La campagna «Abiti puliti», parte della rete internazionale Clean Clothes Campaign, ora lancia un appello a non dimenticare le vittime di quell’incendio: e il modo migliore è chiedere conto alle aziende europee committenti di quella fabbrica. La Ali Enterprises produceva jeans per una catena di magazzino a basso costo in Germania, Kik, che ha oltre 3.000 punti vendita in otto paesi europei. Tirata in ballo, la Kik si è difesa dicendo che sì, si preoccupava delle condizioni di lavoro nella fabbrica pakistana: tanto che dal 2006 aveva commissionato regolari ispezioni a una società di nome Ul Responsible Sourcing, che in effetti aveva certificato la sicurezza di quello stabilimento. Chi ispezionerà gli ispettori, per capire come possano aver dichiarato «sicuro» uno stabilimento senza misure antincendio, sovraffollato e con porte e finestre sbarrate?. Gli ispettori del resto non hanno mai segnalato un dettaglio: che la fabbrica stessa operava in situazione illegale, senza una regolare licenza.
«L’ispezione non ha evitato la morte di quasi 300 persone e non esenta la Kik dalle sue responsabilità », insiste la Clean Clothes Campaign. Sotto pressione, la Kik dice che sta cercando di istituire un fondo per continuare a pagare i salari ai lavoratori sopravvissuti e alle famiglie degli scomparsi, che hanno un disperato bisogno di denaro per andare avanti: al momento, oltre un mese dopo la tragedia, nessuno dei lavoratori contattati dal sindacato hanno ricevuto un centesimo, risarcimenti né altro. Lo stabilimento impiegava circa 1.500 persone, e il singolo turno di lavoro 450. La campagna Abiti puliti/Clean Clothes chiede che la Kik ora renda noti i nomi degli altri acquirenti di abiti della Ali enterprises, e rivelare i dettagli di quelle ispezioni di sicurezza (www.cleanclothes.org/urgent-actions/kik-appeal#action).

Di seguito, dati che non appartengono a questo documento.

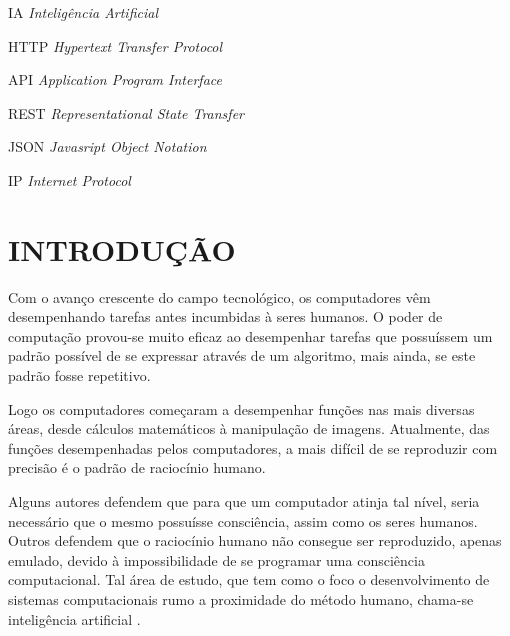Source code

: \documentclass[12pt, openright, oneside, a4paper, brazil]{abntex2}
\begin{document}
\newpage %
\listofquadros* %
\cleardoublepage

\listoffigures*
\cleardoublepage

\begin{siglas}

	\item[IA]{\textit{Inteligência Artificial}}
	\item[HTTP]{\textit{Hypertext Transfer Protocol}}
	\item[API]{\textit{Application Program Interface}}
	\item[REST]{\textit{Representational State Transfer}}
	\item[JSON]{\textit{Javasript Object Notation}}
	\item[IP]\textit{Internet Protocol}

\end{siglas}

\tableofcontents*
\textual

\chapter{INTRODUÇÃO} \label{intro}

Com o avanço crescente do campo tecnológico, os computadores vêm desempenhando tarefas antes incumbidas à seres humanos. O poder de computação provou-se muito eficaz ao desempenhar tarefas que possuíssem um padrão possível de se expressar através de um algoritmo, mais ainda, se este padrão fosse repetitivo.

Logo os computadores começaram a desempenhar funções nas mais diversas áreas, desde cálculos matemáticos à manipulação de imagens. Atualmente, das funções desempenhadas pelos computadores, a mais difícil de se reproduzir com precisão é o padrão de raciocínio humano.

Alguns autores defendem que para que um computador atinja tal nível, seria necessário que o mesmo possuísse consciência, assim como os seres humanos. Outros defendem que o raciocínio humano não consegue ser reproduzido, apenas emulado, devido à impossibilidade de se programar uma consciência computacional. Tal área de estudo, que tem como o foco o desenvolvimento de sistemas computacionais rumo a proximidade do método humano, chama-se inteligência artificial \cite{russell2004inteligencia, coppin2015inteligencia}.
\end{document}
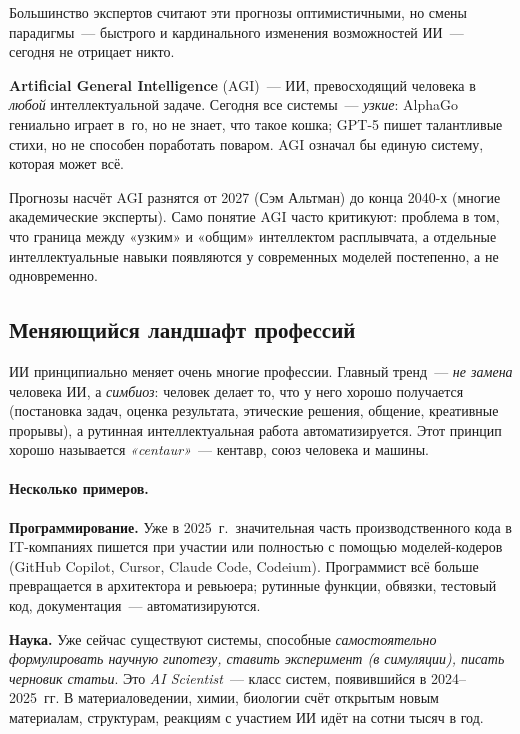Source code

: Большинство экспертов считают эти прогнозы оптимистичными, но смены
парадигмы~--- быстрого и кардинального изменения возможностей ИИ~---
сегодня не отрицает никто.

\begin{notebox}[title={AGI: что это и когда?}]
\textbf{Artificial General Intelligence} (AGI)~--- ИИ, превосходящий
человека в \emph{любой} интеллектуальной задаче. Сегодня все системы~---
\emph{узкие}: AlphaGo гениально играет в~го, но не знает, что такое
кошка; GPT-5 пишет талантливые стихи, но не способен поработать
поваром. AGI означал бы единую систему, которая может всё.

Прогнозы насчёт AGI разнятся от 2027 (Сэм Альтман) до конца 2040-х
(многие академические эксперты). Само понятие AGI часто критикуют:
проблема в том, что граница между «узким» и «общим» интеллектом
расплывчата, а отдельные интеллектуальные навыки появляются у
современных моделей постепенно, а не одновременно.
\end{notebox}

\subsection{Меняющийся ландшафт профессий}
\label{ssec:professions}

ИИ принципиально меняет очень многие профессии. Главный тренд~---
\emph{не замена} человека ИИ, а \emph{симбиоз}: человек делает то,
что у него хорошо получается (постановка задач, оценка результата,
этические решения, общение, креативные прорывы), а рутинная
интеллектуальная работа автоматизируется. Этот принцип хорошо
называется \emph{«centaur»}~--- кентавр, союз человека и
машины.

\paragraph{Несколько примеров.}

\textbf{Программирование.} Уже в 2025~г.\ значительная часть
производственного кода в IT-компаниях пишется при участии или
полностью с помощью моделей-кодеров (GitHub Copilot, Cursor, Claude
Code, Codeium). Программист всё больше превращается в архитектора и
ревьюера; рутинные функции, обвязки, тестовый код, документация~---
автоматизируются.

\textbf{Наука.} Уже сейчас существуют системы, способные
\emph{самостоятельно формулировать научную гипотезу, ставить
эксперимент (в симуляции), писать черновик статьи}. Это
\emph{AI Scientist}~--- класс систем, появившийся в 2024--2025~гг.
В материаловедении, химии, биологии счёт открытым новым материалам,
структурам, реакциям с участием ИИ идёт на сотни тысяч в год.


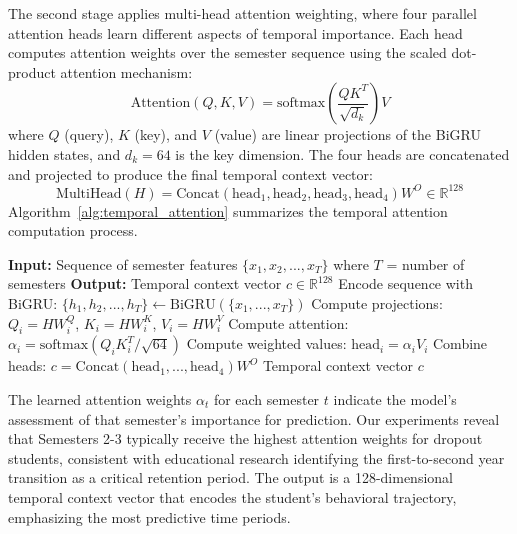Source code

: \documentclass[journal]{IEEEtran}
\begin{document}
The second stage applies multi-head attention weighting, where four parallel attention heads learn different aspects of temporal importance. Each head computes attention weights over the semester sequence using the scaled dot-product attention mechanism:
\begin{equation}
\text{Attention}(Q, K, V) = \text{softmax}\left(\frac{QK^T}{\sqrt{d_k}}\right)V
\end{equation}
where $Q$ (query), $K$ (key), and $V$ (value) are linear projections of the BiGRU hidden states, and $d_k = 64$ is the key dimension. The four heads are concatenated and projected to produce the final temporal context vector:
\begin{equation}
\text{MultiHead}(H) = \text{Concat}(\text{head}_1, \text{head}_2, \text{head}_3, \text{head}_4)W^O \in \mathbb{R}^{128}
\end{equation}
Algorithm~\ref{alg:temporal_attention} summarizes the temporal attention computation process.

\begin{algorithm}[h]
\caption{Temporal Attention Computation}
\label{alg:temporal_attention}
\begin{algorithmic}[1]
\STATE \textbf{Input:} Sequence of semester features $\{x_1, x_2, ..., x_T\}$ where $T$ = number of semesters
\STATE \textbf{Output:} Temporal context vector $c \in \mathbb{R}^{128}$
\STATE Encode sequence with BiGRU: $\{h_1, h_2, ..., h_T\} \leftarrow \text{BiGRU}(\{x_1, ..., x_T\})$
    \STATE Compute projections: $Q_i = HW_i^Q$, $K_i = HW_i^K$, $V_i = HW_i^V$
    \STATE Compute attention: $\alpha_i = \text{softmax}(Q_i K_i^T / \sqrt{64})$
    \STATE Compute weighted values: $\text{head}_i = \alpha_i V_i$
\ENDFOR
\STATE Combine heads: $c = \text{Concat}(\text{head}_1, ..., \text{head}_4)W^O$
\RETURN Temporal context vector $c$
\end{algorithmic}
\end{algorithm}

The learned attention weights $\alpha_t$ for each semester $t$ indicate the model's assessment of that semester's importance for prediction. Our experiments reveal that Semesters 2-3 typically receive the highest attention weights for dropout students, consistent with educational research identifying the first-to-second year transition as a critical retention period. The output is a 128-dimensional temporal context vector that encodes the student's behavioral trajectory, emphasizing the most predictive time periods.
\end{document}
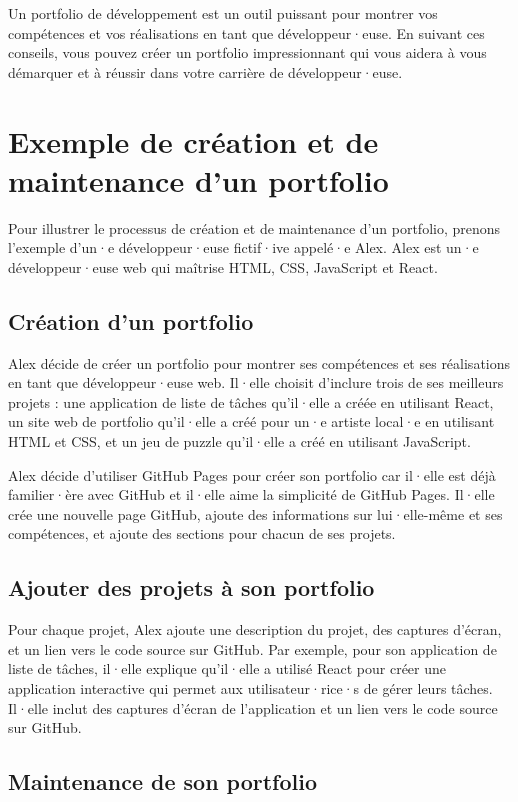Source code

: Un portfolio de développement est un outil puissant pour montrer vos compétences et vos réalisations en tant que développeur·euse. En suivant ces conseils, vous pouvez créer un portfolio impressionnant qui vous aidera à vous démarquer et à réussir dans votre carrière de développeur·euse.

\section{Exemple de création et de maintenance d'un portfolio}

Pour illustrer le processus de création et de maintenance d'un portfolio, prenons l'exemple d'un·e développeur·euse fictif·ive appelé·e Alex. Alex est un·e développeur·euse web qui maîtrise HTML, CSS, JavaScript et React.

\subsection{Création d'un portfolio}

Alex décide de créer un portfolio pour montrer ses compétences et ses réalisations en tant que développeur·euse web. Il·elle choisit d'inclure trois de ses meilleurs projets : une application de liste de tâches qu'il·elle a créée en utilisant React, un site web de portfolio qu'il·elle a créé pour un·e artiste local·e en utilisant HTML et CSS, et un jeu de puzzle qu'il·elle a créé en utilisant JavaScript.

Alex décide d'utiliser GitHub Pages pour créer son portfolio car il·elle est déjà familier·ère avec GitHub et il·elle aime la simplicité de GitHub Pages. Il·elle crée une nouvelle page GitHub, ajoute des informations sur lui·elle-même et ses compétences, et ajoute des sections pour chacun de ses projets.

\subsection{Ajouter des projets à son portfolio}

Pour chaque projet, Alex ajoute une description du projet, des captures d'écran, et un lien vers le code source sur GitHub. Par exemple, pour son application de liste de tâches, il·elle explique qu'il·elle a utilisé React pour créer une application interactive qui permet aux utilisateur·rice·s de gérer leurs tâches. Il·elle inclut des captures d'écran de l'application et un lien vers le code source sur GitHub.

\subsection{Maintenance de son portfolio}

La tragedia della Ali Enterprises ha acceso i riflettori, sebbene per brevissimo tempo, su una delle guerre nascoste che insanguinano Karachi: quella di relazioni industriali violente, dove il precariato è la norma, e dove gli operai (spesso operaie) che tentano di organizzarsi devono affrontare picchiatori, licenziamento, magari anche la galera. La principale fonte di sfruttamento è il sistema del subappalto, ci spiegavano tempo fa alcuni sindacalisti e lavoratori: uno stabilimento può avere un migliaio di operai, ma ne assume solo cento, gli altri dipendono dal contractor – e non potranno rivendicare nulla, neppure quei pochi benefici che a volte i padroni concedono, come il trasporto. Parlavano di salari non pagati per mesi, buste paga che dichiarano cifre molto più alte di quelle date realmente al lavoratore. Ma le autorità subiscono le pressioni degli industriali, gente influente e ammanicata con la politica. Poi ci sono quelle «ispezioni» fatte per rassicurare gli occidentali: un imbroglio da svelare.